*** Opening of SUPPLIED DATA ***
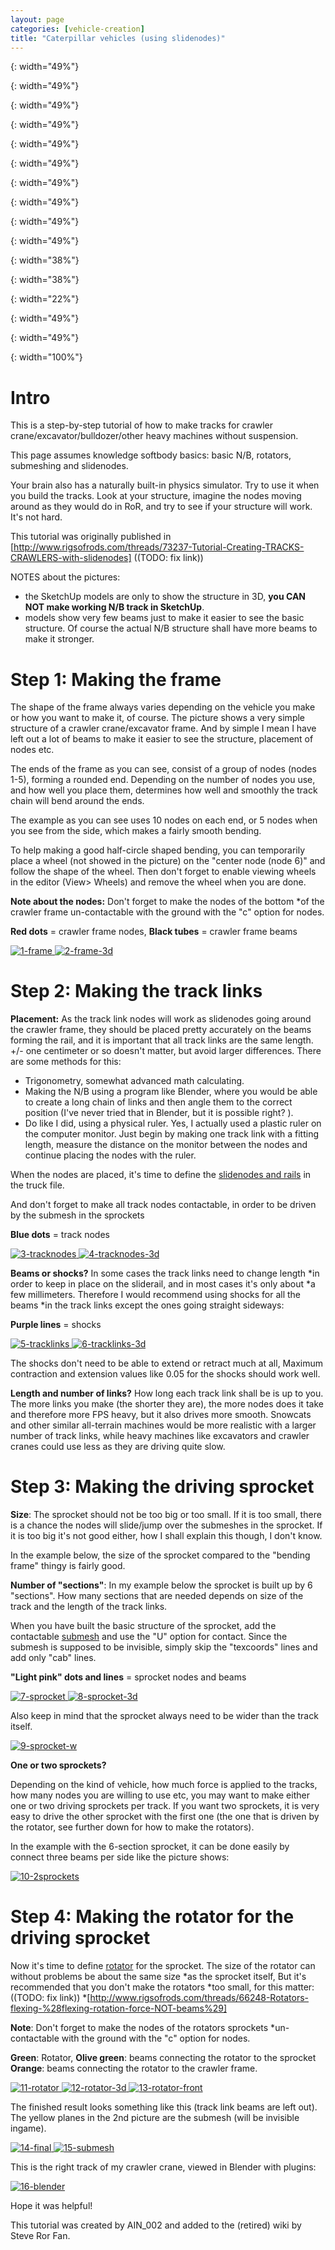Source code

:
 ```yaml
---
layout: page
categories: [vehicle-creation]
title: "Caterpillar vehicles (using slidenodes)"
---
```



[1-frame]:          /images/caterpillar-slidenodes-01-frame.png
{: width="49%"}

[2-frame-3d]:       /images/caterpillar-slidenodes-02-frame-3d.png
{: width="49%"}

[3-tracknodes]:     /images/caterpillar-slidenodes-03-track-nodes.png
{: width="49%"}

[4-tracknodes-3d]:  /images/caterpillar-slidenodes-04-track-nodes-3d.png
{: width="49%"}

[5-tracklinks]:     /images/caterpillar-slidenodes-05-track-links.png
{: width="49%"}

[6-tracklinks-3d]:  /images/caterpillar-slidenodes-06-track-links-3d.png
{: width="49%"}

[7-sprocket]:       /images/caterpillar-slidenodes-07-sprocket.png
{: width="49%"}

[8-sprocket-3d]:    /images/caterpillar-slidenodes-08-sprocket-3d.png
{: width="49%"}

[9-sprocket-w]:     /images/caterpillar-slidenodes-09-sprocket-3d-width.png
{: width="49%"}

[10-2sprockets]:    /images/caterpillar-slidenodes-10-double-sprocket-3d.png
{: width="49%"}

[11-rotator]:       /images/caterpillar-slidenodes-11-rotator.png
{: width="38%"}

[12-rotator-3d]:    /images/caterpillar-slidenodes-12-rotator-3d.png
{: width="38%"}

[13-rotator-front]: /images/caterpillar-slidenodes-13-rotator-3d-front.png
{: width="22%"}

[14-final]:         /images/caterpillar-slidenodes-14-final.png
{: width="49%"}

[15-submesh]:       /images/caterpillar-slidenodes-15-final-submesh.png
{: width="49%"}

[16-blender]:       /images/caterpillar-slidenodes-16-blender.png
{: width="100%"}

# Intro

This is a step-by-step tutorial of how to make tracks for crawler crane/excavator/bulldozer/other heavy machines without suspension.

This page assumes knowledge softbody basics: basic N/B, rotators, submeshing and slidenodes.

Your brain also has a naturally built-in physics simulator. Try to use it when you build the tracks. 
Look at your structure, imagine the nodes moving around as they would do in RoR, 
and try to see if your structure will work. It's not hard.

This tutorial was originally published in [http://www.rigsofrods.com/threads/73237-Tutorial-Creating-TRACKS-CRAWLERS-with-slidenodes] ((TODO: fix link))

NOTES about the pictures:

* the SketchUp models are only to show the structure in 3D, **you CAN NOT make working N/B track in SketchUp**.
* models show very few beams just to make it easier to see the basic structure. 
  Of course the actual N/B structure shall have more beams to make it stronger.

# Step 1: Making the frame

The shape of the frame always varies depending on the vehicle you make or 
how you want to make it, of course. The picture shows a very simple structure 
of a crawler crane/excavator frame. And by simple I mean I have left out 
a lot of beams to make it easier to see the structure, placement of nodes etc.

The ends of the frame as you can see, consist of a group of nodes (nodes 1-5), 
forming a rounded end. Depending on the number of nodes you use, and how well 
you place them, determines how well and smoothly the track chain will bend around the ends.

The example as you can see uses 10 nodes on each end, 
or 5 nodes when you see from the side, which makes a fairly smooth bending.

To help making a good half-circle shaped bending, you can temporarily place a wheel 
(not showed in the picture) on the "center node (node 6)" and follow the shape 
of the wheel. Then don't forget to enable viewing wheels in the 
editor (View> Wheels) and remove the wheel when you are done.

**Note about the nodes:** Don't forget to make the nodes of the bottom 
*of the crawler frame un-contactable with the ground with the "c" option for nodes.

**Red dots** = crawler frame nodes, **Black tubes** = crawler frame beams

[ ![1-frame]    ](/images/caterpillar-slidenodes-01-frame.png)
[ ![2-frame-3d] ](/images/caterpillar-slidenodes-02-frame-3d.png)

# Step 2: Making the track links

**Placement:** As the track link nodes will work as slidenodes going around 
the crawler frame, they should be placed pretty accurately on the beams forming the rail, 
and it is important that all track links are the same length. +/- one centimeter or so 
doesn't matter, but avoid larger differences. There are some methods for this: 

* Trigonometry, somewhat advanced math calculating.
* Making the N/B using a program like Blender, where you would be able to create 
  a long chain of links and then angle them to the correct position 
  (I've never tried that in Blender, but it is possible right? ).
* Do like I did, using a physical ruler. Yes, I actually used a plastic ruler 
  on the computer monitor. Just begin by making one track link with a fitting 
  length, measure the distance on the monitor between the nodes and continue 
  placing the nodes with the ruler.

When the nodes are placed, it's time to define the 
[slidenodes and rails](/technical/fileformat-truck#slide-nodes)
in the truck file.

And don't forget to make all track nodes contactable, in order to be driven by the submesh in the sprockets

**Blue dots** = track nodes

[ ![3-tracknodes]    ](/images/caterpillar-slidenodes-03-track-nodes.png)
[ ![4-tracknodes-3d] ](/images/caterpillar-slidenodes-04-track-nodes-3d.png)

**Beams or shocks?** In some cases the track links need to change length 
*in order to keep in place on the sliderail, and in most cases it's only about 
*a few millimeters. Therefore I would recommend using shocks for all the beams 
*in the track links except the ones going straight sideways:

**Purple lines** = shocks

[ ![5-tracklinks]    ](/images/caterpillar-slidenodes-05-track-links.png)
[ ![6-tracklinks-3d] ](/images/caterpillar-slidenodes-06-track-links-3d.png)

The shocks don't need to be able to extend or retract much at all, 
Maximum contraction and extension values like 0.05 for the shocks should work well.

**Length and number of links?** How long each track link shall be is up to you. 
The more links you make (the shorter they are), the more nodes does it take 
and therefore more FPS heavy, but it also drives more smooth. 
Snowcats and other similar all-terrain machines would be more realistic 
with a larger number of track links, while heavy machines like excavators 
and crawler cranes could use less as they are driving quite slow.

# Step 3: Making the driving sprocket

**Size**: The sprocket should not be too big or too small. If it is too small, 
there is a chance the nodes will slide/jump over the submeshes in the sprocket.
If it is too big it's not good either, how I shall explain this though, I don't know.

In the example below, the size of the sprocket compared to the "bending frame" thingy is fairly good.

**Number of "sections"**: In my example below the sprocket is built up by 6 "sections". 
How many sections that are needed depends on size of the track and the length of the track links.

When you have built the basic structure of the sprocket, add the contactable 
[submesh](/technical/fileformat-truck#submesh) and use the "U" option for contact. 
Since the submesh is supposed to be invisible, simply skip the "texcoords" lines 
and add only "cab" lines.

**"Light pink" dots and lines** = sprocket nodes and beams

[ ![7-sprocket]    ](/images/caterpillar-slidenodes-07-sprocket.png)
[ ![8-sprocket-3d] ](/images/caterpillar-slidenodes-08-sprocket-3d.png)

Also keep in mind that the sprocket always need to be wider than the track itself.

[ ![9-sprocket-w]  ](/images/caterpillar-slidenodes-09-sprocket-3d-width.png)

**One or two sprockets?**

Depending on the kind of vehicle, how much force is applied to the tracks, 
how many nodes you are willing to use etc, you may want to make either one or two 
driving sprockets per track. If you want two sprockets, it is very easy to drive 
the other sprocket with the first one (the one that is driven by the rotator, 
see further down for how to make the rotators).

In the example with the 6-section sprocket, it can be done easily by 
connect three beams per side like the picture shows:

[ ![10-2sprockets] ](/images/caterpillar-slidenodes-10-double-sprocket-3d.png)

# Step 4: Making the rotator for the driving sprocket

Now it's time to define [rotator](/technical/fileformat-truck#rotators) for the sprocket. 
The size of the rotator can without problems be about the same size 
*as the sprocket itself, But it's recommended that you don't make the rotators 
*too small, for this matter: ((TODO: fix link)) 
*[http://www.rigsofrods.com/threads/66248-Rotators-flexing-%28flexing-rotation-force-NOT-beams%29]

**Note**: Don't forget to make the nodes of the rotators sprockets 
*un-contactable with the ground with the "c" option for nodes.

**Green**: Rotator, **Olive green**: beams connecting the rotator to the sprocket
**Orange**: beams connecting the rotator to the crawler frame.

[ ![11-rotator]       ](/images/caterpillar-slidenodes-11-rotator.png)
[ ![12-rotator-3d]    ](/images/caterpillar-slidenodes-12-rotator-3d.png)
[ ![13-rotator-front] ](/images/caterpillar-slidenodes-13-rotator-3d-front.png)

The finished result looks something like this (track link beams are left out).
The yellow planes in the 2nd picture are the submesh (will be invisible ingame).
 
[ ![14-final]   ](/images/caterpillar-slidenodes-14-final.png)
[ ![15-submesh] ](/images/caterpillar-slidenodes-15-final-submesh.png)

This is the right track of my crawler crane, viewed in Blender with plugins:

[ ![16-blender] ](/images/caterpillar-slidenodes-16-blender.png)

Hope it was helpful!

This tutorial was created by AIN_002 and added to the (retired) wiki by Steve Ror Fan.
*** Close of SUPPLIED DATA ***
▶ WORK REQUIRED
Would you print exactly and only the lines of the material above that run from the line with "in the truck file." through the line with "there is a chance", both included?

▶ RESULT
in the truck file.

And don't forget to make all track nodes contactable, in order to be driven by the submesh in the sprockets

**Blue dots** = track nodes

[ ![3-tracknodes]    ](/images/caterpillar-slidenodes-03-track-nodes.png)
[ ![4-tracknodes-3d] ](/images/caterpillar-slidenodes-04-track-nodes-3d.png)

**Beams or shocks?** In some cases the track links need to change length 
*in order to keep in place on the sliderail, and in most cases it's only about 
*a few millimeters. Therefore I would recommend using shocks for all the beams 
*in the track links except the ones going straight sideways:

**Purple lines** = shocks

[ ![5-tracklinks]    ](/images/caterpillar-slidenodes-05-track-links.png)
[ ![6-tracklinks-3d] ](/images/caterpillar-slidenodes-06-track-links-3d.png)

The shocks don't need to be able to extend or retract much at all, 
Maximum contraction and extension values like 0.05 for the shocks should work well.

**Length and number of links?** How long each track link shall be is up to you. 
The more links you make (the shorter they are), the more nodes does it take 
and therefore more FPS heavy, but it also drives more smooth. 
Snowcats and other similar all-terrain machines would be more realistic 
with a larger number of track links, while heavy machines like excavators 
and crawler cranes could use less as they are driving quite slow.

# Step 3: Making the driving sprocket

**Size**: The sprocket should not be too big or too small. If it is too small, 
there is a chance the nodes will slide/jump over the submeshes in the sprocket.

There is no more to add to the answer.